Entlang der Grenze war alles so ruhig, dass Israel die
Alarmstufe herabsetzte und anstelle von Panzern nun Humvey-Jeeps für die
Patrouillen entlang der Grenze einsetzte, teilweise nur wenige Meter von
Hisbollahstellungen jenseits des Stacheldrahts entfernt. Die Hisbollah
nutzte das aus und griff die Jeeps in einem elektronisch nicht mit Kameras
gesicherten Grenzgebiet an. Die israelische Armee benötigte über eine
Stunde, bis sie auf die Verschleppung reagierte, viel zu spät, um sich den
Entführern auf die Fersen zu setzen. Die Hisbollah hatte dazu mit
Katjuscharaketen entlang der gesamten Grenze vom Mittelmeer bis Kirjat
Schmone ein Ablenkungsmanöver gestartet. Die
peinliche Schlappe, nur zwei Wochen nach der anderen Schlappe, als
Hamaskämpfer in ihren Panzern schlafende Soldaten an der Grenze zu Gaza von
hinten angriffen, löste bei Israels noch unerfahrenen Ministern einen
starken Willen zur harten Reaktion aus. Der vom Gewerkschaftsführer zum
Verteidigungsminister mutierte Amir Peretz, eigentlich ein Populist linker
Sozialpolitik, übte sich als Befehlshaber der mächtigen Armee. Auch
Ministerpräsident Ehud Olmert hat keine Militärkarriere hinter sich. Doch
der Beschluss, auf die Attacken der Hamas und der Hisbollah mit
militärischer Härte zu antworten, ist letztlich das Ergebnis einer
politischen Einschätzung. Denn für die Ausführung sorgen die Militärs. Die
haben in ihren Schubladen vorbereitete Angriffspläne für jede denkbare Lage
parat, die sie den Politikern vorlegen können. So
wurde die "Operation gebührender Lohn" befohlen. Nach dem Scheitern der
Osloer Verträge und nach dem völligen Rückzug aus Libanon gab es für Israel
keinen Grund mehr für politische Zurückhaltung. Ob die jetzige Politik der
Militärschläge tatsächlich die gewünschten Erfolge bringen wird, wagt in
Israel noch niemand klar zu beantworten. Die erste
Stufe sieht eine Rundumbelagerung des Libanon vor. In der Nacht rissen
Bomben tiefe Krater in die beiden Startbahnen des einzigen internationalen
Flughafens, im Süden von Beirut. Die israelische Marine kreuzt in den
Küstengewässern. Bei Baalbeck soll sich offenbar die Luftwaffe "um die
Straße nach Damaskus bei Masnaa, dem Tor zur Hölle, kümmern". Gleichzeitig
versucht Israel, die Hisbollah zum Schweigen zu bringen. So wurden
Sendeanlagen von El Manar, dem Fernsehsender der Iran-nahestehenden Miliz,
zerstört. Der terrestrische Empfang wurde unterbrochen, aber über Satellit
ist Al Manar - das Frankreich wegen antisemitischer Hetze aus dem
europäischen Netz entfernt hat - noch zu empfangen.

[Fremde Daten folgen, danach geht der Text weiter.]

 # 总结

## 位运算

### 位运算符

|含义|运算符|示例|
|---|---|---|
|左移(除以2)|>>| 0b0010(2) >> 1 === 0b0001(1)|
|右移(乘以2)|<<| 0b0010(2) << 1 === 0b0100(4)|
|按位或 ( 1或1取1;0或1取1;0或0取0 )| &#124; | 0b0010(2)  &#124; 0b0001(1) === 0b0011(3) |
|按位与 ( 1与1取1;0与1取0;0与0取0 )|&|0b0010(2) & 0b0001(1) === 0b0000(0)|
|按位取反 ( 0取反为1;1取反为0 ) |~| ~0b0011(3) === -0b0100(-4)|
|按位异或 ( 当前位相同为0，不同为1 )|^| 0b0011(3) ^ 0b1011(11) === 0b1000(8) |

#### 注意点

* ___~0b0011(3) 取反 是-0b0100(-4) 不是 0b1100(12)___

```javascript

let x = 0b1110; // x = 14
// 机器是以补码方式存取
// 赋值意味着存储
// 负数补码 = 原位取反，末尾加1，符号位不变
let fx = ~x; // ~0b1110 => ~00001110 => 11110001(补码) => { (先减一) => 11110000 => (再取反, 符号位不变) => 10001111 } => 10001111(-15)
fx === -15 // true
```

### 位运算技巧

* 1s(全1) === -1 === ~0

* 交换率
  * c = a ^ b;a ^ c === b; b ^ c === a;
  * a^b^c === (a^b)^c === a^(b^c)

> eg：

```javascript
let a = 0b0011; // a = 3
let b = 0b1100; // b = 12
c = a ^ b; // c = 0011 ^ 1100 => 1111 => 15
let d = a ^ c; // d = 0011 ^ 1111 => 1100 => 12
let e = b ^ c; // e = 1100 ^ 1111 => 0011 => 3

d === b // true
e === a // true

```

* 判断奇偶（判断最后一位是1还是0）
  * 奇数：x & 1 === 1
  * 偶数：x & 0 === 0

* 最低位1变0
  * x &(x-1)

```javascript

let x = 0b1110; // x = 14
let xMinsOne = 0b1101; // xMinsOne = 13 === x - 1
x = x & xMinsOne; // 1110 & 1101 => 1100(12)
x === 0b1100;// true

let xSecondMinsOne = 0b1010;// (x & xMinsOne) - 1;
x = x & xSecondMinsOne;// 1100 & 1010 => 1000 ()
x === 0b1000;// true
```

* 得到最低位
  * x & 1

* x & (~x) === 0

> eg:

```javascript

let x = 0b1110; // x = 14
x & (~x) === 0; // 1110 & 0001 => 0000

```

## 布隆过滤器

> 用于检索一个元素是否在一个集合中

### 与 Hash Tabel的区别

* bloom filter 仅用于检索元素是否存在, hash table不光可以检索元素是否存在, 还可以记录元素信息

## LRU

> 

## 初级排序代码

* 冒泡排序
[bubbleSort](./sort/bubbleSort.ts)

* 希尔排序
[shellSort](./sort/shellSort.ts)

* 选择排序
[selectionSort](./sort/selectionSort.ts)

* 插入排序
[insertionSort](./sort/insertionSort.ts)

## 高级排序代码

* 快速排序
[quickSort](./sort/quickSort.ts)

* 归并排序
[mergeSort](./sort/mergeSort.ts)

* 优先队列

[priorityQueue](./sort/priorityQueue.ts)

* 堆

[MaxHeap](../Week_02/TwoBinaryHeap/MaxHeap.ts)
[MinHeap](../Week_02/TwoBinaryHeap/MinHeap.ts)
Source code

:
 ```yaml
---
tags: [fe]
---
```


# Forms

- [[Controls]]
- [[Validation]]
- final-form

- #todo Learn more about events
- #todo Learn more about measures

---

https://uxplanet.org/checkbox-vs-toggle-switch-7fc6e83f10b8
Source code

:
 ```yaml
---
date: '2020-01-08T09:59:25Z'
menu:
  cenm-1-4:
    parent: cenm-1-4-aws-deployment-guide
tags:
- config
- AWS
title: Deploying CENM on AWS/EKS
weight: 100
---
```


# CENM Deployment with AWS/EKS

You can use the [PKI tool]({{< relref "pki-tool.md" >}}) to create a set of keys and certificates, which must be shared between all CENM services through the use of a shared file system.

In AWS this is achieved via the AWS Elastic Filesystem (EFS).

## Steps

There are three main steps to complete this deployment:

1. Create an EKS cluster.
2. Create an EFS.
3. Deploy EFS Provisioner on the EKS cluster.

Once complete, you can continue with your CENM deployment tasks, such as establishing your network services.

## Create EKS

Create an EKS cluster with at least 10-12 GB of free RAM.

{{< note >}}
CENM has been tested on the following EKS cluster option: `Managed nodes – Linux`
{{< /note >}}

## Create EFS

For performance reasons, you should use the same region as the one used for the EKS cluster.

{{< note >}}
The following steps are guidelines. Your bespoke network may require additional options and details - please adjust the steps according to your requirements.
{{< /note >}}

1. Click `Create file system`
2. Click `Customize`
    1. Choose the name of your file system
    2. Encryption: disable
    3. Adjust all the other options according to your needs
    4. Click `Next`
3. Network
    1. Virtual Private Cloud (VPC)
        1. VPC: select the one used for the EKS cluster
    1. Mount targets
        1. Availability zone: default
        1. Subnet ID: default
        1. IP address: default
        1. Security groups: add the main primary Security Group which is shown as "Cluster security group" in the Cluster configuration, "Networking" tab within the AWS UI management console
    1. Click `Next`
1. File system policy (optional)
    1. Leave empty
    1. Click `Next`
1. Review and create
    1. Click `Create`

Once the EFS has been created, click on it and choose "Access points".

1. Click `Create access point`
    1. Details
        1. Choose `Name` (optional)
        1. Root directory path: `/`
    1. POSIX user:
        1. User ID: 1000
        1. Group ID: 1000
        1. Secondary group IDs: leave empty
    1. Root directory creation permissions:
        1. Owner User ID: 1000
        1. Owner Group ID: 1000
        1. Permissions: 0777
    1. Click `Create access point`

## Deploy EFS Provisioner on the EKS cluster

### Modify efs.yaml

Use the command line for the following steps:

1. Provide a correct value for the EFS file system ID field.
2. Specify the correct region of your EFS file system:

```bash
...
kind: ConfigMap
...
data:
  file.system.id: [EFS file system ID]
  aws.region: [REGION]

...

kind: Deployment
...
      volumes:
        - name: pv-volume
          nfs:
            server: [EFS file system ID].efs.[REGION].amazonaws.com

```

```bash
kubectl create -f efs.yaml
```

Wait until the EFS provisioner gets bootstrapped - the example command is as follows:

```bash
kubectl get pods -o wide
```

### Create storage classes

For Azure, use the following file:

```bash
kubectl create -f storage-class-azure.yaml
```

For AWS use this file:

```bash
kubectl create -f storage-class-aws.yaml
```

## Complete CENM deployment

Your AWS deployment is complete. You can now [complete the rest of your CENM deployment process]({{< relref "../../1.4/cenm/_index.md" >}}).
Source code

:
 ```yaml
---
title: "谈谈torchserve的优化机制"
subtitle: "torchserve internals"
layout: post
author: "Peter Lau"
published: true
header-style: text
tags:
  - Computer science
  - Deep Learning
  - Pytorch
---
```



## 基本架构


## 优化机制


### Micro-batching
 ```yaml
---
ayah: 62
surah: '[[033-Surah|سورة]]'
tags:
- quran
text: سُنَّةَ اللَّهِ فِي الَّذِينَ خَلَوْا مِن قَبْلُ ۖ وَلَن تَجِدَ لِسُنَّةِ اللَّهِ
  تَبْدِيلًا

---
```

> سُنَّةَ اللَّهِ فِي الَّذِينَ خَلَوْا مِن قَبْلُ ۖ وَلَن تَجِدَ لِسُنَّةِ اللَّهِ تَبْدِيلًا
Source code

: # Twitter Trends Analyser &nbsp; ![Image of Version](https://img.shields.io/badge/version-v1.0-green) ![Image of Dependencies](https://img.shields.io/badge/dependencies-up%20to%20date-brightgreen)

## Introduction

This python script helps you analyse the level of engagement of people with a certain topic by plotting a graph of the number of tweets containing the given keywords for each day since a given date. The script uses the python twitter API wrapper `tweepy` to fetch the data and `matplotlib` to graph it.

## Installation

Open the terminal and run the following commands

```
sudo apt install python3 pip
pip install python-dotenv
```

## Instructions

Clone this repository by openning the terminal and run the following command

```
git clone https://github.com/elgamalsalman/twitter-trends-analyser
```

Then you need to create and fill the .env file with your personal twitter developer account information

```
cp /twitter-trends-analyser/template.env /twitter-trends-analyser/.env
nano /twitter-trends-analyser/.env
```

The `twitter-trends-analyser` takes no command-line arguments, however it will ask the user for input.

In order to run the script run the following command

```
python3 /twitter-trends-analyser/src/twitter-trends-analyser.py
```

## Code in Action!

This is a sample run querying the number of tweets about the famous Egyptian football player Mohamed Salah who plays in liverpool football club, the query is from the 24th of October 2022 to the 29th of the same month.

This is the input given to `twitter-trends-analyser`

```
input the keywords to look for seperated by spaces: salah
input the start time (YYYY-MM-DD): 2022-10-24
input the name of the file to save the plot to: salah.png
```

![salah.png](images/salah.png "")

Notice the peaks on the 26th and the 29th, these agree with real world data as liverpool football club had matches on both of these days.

Weitere Phasen würden folgen, solange der Libanon nicht reagiert und seine
Souveränität wahrnimmt. Bis dahin will Israel mit militärischen Mitteln die
Hisbollah vom Grenzgebiet in Richtung Norden verdrängen. Die israelischen
Aktionen seien zeitlich nicht begrenzt. Und ob auch Kraftwerke und
Prestigeobjekte in Beirut auf der Liste künftiger israelischer Militärziele
stehen, wurde nicht verraten. "Zehn Jahre lang haben
wir in einer Illusion eines Friedens hier wunderbar gelebt" sagte traurig
ein Israeli aus Schtulah, der bis Mittwoch Zimmer an Touristen vermietete.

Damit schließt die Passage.